> Saved data entries:
= = =

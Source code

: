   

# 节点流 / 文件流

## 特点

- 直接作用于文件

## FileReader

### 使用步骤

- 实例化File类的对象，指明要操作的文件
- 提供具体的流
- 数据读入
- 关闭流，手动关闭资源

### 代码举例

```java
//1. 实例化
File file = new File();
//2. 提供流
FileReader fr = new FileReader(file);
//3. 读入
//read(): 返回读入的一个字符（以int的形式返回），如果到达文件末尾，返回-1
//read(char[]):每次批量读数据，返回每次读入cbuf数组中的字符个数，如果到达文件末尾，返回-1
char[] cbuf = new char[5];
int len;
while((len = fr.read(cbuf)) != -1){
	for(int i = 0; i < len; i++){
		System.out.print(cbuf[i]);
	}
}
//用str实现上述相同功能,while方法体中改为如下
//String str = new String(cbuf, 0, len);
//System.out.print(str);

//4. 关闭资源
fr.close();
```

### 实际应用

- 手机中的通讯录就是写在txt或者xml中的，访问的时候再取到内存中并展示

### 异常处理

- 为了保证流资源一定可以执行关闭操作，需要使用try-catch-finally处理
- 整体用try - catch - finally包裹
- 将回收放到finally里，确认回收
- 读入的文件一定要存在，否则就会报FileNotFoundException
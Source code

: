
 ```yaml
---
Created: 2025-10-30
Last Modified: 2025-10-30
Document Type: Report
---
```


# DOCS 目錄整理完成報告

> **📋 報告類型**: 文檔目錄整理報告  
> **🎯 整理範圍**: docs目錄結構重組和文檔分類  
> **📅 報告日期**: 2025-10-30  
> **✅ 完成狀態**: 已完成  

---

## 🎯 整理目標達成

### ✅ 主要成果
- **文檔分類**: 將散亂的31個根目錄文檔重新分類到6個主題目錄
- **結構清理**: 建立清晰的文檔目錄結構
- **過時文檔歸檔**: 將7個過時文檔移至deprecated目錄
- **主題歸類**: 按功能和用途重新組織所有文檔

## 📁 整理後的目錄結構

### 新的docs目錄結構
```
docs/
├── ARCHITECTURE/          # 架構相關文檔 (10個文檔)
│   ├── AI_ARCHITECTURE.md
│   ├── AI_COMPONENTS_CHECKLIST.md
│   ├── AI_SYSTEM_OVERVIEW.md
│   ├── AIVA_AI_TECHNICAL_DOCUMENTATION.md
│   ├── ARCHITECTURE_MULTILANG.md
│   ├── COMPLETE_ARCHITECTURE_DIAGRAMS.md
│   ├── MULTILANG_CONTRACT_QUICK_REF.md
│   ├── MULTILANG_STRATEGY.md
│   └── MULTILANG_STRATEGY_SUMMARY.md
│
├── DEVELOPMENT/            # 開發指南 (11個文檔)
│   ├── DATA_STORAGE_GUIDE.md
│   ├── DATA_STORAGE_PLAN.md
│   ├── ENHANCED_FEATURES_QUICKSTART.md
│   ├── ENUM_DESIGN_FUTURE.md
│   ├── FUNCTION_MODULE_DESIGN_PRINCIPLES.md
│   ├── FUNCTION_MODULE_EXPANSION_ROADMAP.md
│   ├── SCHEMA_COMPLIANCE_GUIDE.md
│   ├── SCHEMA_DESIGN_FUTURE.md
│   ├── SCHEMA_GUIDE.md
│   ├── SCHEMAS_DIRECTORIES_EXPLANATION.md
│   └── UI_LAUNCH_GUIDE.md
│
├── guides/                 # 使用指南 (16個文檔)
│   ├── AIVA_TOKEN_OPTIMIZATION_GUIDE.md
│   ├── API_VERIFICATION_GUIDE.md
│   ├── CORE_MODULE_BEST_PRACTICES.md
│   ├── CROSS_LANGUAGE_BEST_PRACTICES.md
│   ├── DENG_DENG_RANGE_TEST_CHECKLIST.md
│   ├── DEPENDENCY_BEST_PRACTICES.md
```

= = =

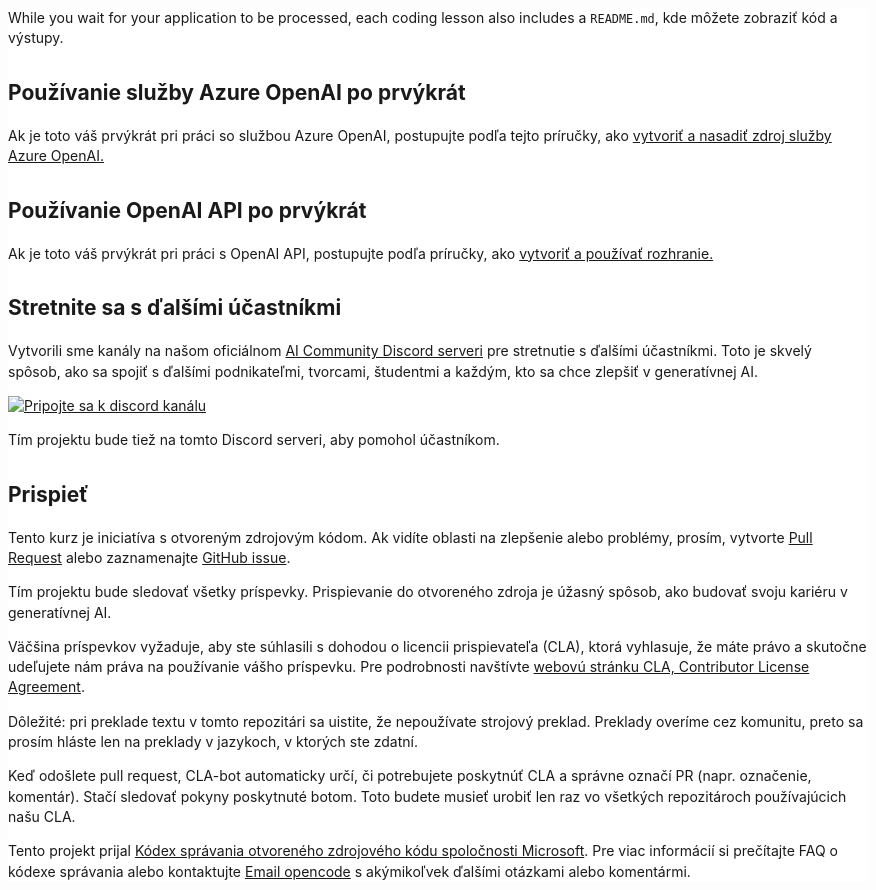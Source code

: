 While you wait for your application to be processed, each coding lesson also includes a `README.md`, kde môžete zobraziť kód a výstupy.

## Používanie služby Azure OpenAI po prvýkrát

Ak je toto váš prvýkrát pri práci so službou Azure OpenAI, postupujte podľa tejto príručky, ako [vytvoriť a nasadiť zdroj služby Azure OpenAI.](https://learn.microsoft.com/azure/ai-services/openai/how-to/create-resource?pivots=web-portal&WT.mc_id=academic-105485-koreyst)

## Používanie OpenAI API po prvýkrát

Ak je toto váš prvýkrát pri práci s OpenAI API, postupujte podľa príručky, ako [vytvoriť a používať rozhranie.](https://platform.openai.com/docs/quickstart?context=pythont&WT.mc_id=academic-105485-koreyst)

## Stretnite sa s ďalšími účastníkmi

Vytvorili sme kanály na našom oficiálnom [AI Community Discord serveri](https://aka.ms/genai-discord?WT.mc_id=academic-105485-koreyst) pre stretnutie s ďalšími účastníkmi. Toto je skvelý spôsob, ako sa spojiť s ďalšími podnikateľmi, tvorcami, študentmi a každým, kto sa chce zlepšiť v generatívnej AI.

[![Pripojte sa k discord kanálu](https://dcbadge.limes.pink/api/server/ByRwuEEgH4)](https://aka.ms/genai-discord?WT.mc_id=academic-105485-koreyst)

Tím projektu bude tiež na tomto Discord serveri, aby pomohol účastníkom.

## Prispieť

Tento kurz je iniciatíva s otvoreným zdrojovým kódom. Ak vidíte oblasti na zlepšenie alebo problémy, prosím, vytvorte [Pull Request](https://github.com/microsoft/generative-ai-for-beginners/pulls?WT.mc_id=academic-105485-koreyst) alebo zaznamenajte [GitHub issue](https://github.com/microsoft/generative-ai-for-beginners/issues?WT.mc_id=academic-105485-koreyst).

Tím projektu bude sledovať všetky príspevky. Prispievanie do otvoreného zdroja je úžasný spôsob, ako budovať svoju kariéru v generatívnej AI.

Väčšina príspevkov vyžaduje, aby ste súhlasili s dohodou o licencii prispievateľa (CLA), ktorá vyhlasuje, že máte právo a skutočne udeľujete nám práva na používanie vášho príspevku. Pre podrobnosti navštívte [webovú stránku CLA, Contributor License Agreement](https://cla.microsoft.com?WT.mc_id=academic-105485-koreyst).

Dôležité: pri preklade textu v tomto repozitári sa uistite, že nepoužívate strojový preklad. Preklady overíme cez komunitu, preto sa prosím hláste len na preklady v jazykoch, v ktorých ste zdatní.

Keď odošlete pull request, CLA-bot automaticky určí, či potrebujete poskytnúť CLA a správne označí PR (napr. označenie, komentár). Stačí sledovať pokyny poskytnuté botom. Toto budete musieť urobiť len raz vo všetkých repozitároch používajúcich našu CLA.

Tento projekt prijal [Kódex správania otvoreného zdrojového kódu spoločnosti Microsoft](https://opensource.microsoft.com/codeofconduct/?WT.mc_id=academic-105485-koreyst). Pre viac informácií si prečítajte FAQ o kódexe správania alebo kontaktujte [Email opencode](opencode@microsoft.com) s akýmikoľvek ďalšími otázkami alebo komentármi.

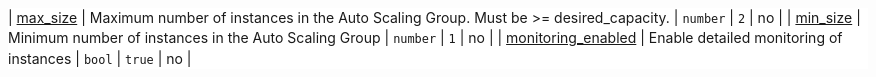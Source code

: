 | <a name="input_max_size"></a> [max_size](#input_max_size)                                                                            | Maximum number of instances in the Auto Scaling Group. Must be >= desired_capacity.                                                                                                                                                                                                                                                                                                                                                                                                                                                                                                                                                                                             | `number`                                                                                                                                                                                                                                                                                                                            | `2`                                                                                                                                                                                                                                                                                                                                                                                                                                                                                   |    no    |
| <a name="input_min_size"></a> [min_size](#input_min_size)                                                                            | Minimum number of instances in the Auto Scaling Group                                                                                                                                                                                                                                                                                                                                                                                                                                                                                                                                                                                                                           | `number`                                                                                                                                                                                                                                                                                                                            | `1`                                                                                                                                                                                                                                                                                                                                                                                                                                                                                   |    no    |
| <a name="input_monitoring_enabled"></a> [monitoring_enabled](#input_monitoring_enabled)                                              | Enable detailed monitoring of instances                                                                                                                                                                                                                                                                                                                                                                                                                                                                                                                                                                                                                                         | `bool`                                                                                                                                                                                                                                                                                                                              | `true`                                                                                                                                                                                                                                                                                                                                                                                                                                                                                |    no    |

= = =

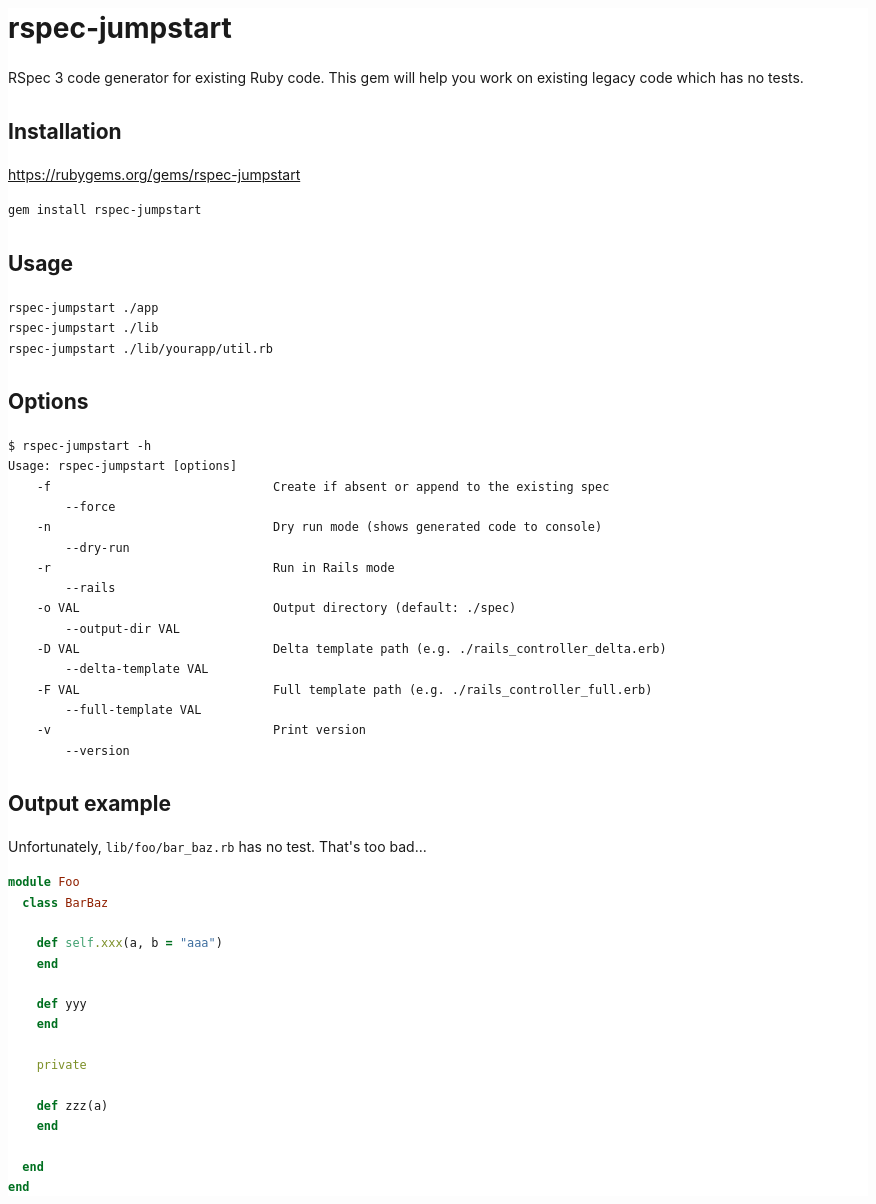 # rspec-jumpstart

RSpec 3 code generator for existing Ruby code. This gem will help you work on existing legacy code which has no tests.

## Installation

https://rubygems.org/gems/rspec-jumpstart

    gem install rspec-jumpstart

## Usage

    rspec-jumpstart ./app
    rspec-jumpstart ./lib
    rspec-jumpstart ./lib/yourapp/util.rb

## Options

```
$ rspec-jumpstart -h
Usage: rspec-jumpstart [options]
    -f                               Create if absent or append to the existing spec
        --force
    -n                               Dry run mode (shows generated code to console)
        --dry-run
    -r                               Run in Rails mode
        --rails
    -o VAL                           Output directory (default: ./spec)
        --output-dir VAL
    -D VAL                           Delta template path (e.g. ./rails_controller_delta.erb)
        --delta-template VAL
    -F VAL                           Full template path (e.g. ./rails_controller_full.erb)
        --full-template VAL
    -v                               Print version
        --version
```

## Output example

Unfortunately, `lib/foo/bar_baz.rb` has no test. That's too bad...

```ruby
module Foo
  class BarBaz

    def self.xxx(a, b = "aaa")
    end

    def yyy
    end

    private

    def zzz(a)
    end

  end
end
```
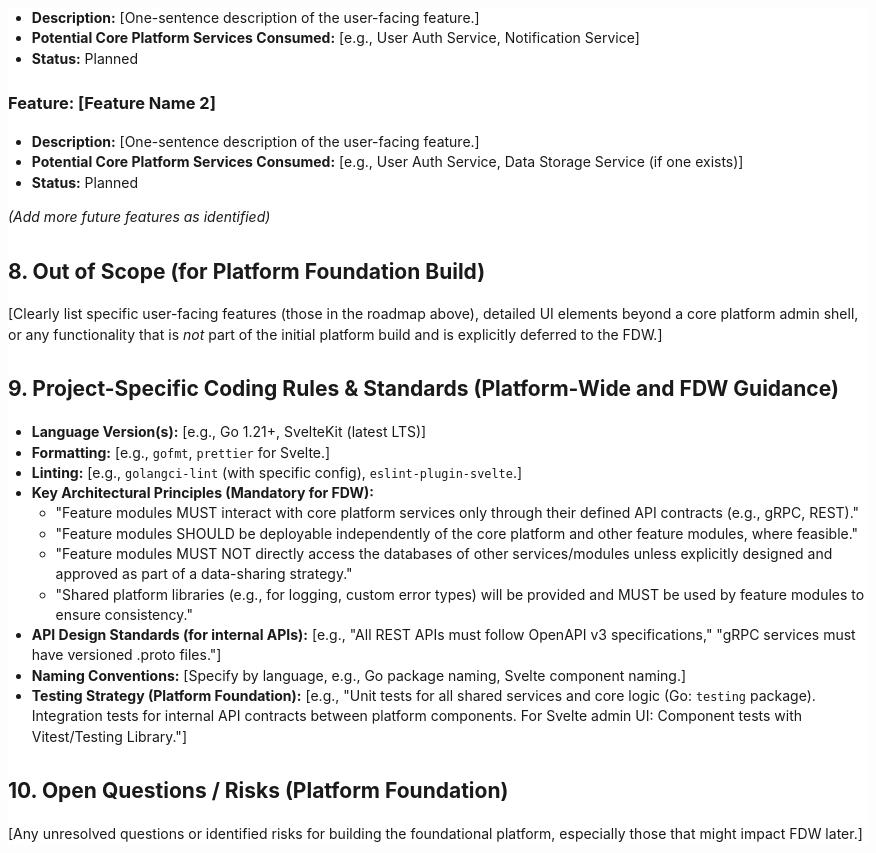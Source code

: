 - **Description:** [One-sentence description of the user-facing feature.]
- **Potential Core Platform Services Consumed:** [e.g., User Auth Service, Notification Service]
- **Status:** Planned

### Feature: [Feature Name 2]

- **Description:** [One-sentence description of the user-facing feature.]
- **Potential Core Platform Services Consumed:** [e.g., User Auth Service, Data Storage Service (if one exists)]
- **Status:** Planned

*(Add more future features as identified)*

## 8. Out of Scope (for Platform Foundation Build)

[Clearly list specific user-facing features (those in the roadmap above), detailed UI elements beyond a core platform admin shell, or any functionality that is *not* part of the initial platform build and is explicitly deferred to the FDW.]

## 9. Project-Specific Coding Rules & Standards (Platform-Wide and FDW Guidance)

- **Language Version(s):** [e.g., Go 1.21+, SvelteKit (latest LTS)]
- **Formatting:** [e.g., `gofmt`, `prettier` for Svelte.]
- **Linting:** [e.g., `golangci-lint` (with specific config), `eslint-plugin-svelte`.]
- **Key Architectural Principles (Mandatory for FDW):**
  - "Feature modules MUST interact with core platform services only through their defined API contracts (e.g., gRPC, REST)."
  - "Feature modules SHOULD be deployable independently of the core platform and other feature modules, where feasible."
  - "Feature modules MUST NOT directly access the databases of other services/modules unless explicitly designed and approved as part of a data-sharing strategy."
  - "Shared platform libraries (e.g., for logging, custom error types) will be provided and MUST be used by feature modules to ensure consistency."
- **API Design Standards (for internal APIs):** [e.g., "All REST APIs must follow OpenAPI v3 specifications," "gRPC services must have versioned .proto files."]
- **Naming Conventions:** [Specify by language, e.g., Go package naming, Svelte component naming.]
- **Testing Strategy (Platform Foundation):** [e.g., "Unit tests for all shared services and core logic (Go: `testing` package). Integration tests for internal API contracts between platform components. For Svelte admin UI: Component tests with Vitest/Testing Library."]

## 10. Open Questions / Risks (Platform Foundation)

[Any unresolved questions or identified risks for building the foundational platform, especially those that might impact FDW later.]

= = =

Look above for the line with "(if one exists)]" and the line with "- **Language Version(s):**", and reproduce exactly those two lines plus every line between, nothing more.

- **Potential Core Platform Services Consumed:** [e.g., User Auth Service, Data Storage Service (if one exists)]
- **Status:** Planned

*(Add more future features as identified)*

## 8. Out of Scope (for Platform Foundation Build)

[Clearly list specific user-facing features (those in the roadmap above), detailed UI elements beyond a core platform admin shell, or any functionality that is *not* part of the initial platform build and is explicitly deferred to the FDW.]

## 9. Project-Specific Coding Rules & Standards (Platform-Wide and FDW Guidance)

- **Language Version(s):** [e.g., Go 1.21+, SvelteKit (latest LTS)]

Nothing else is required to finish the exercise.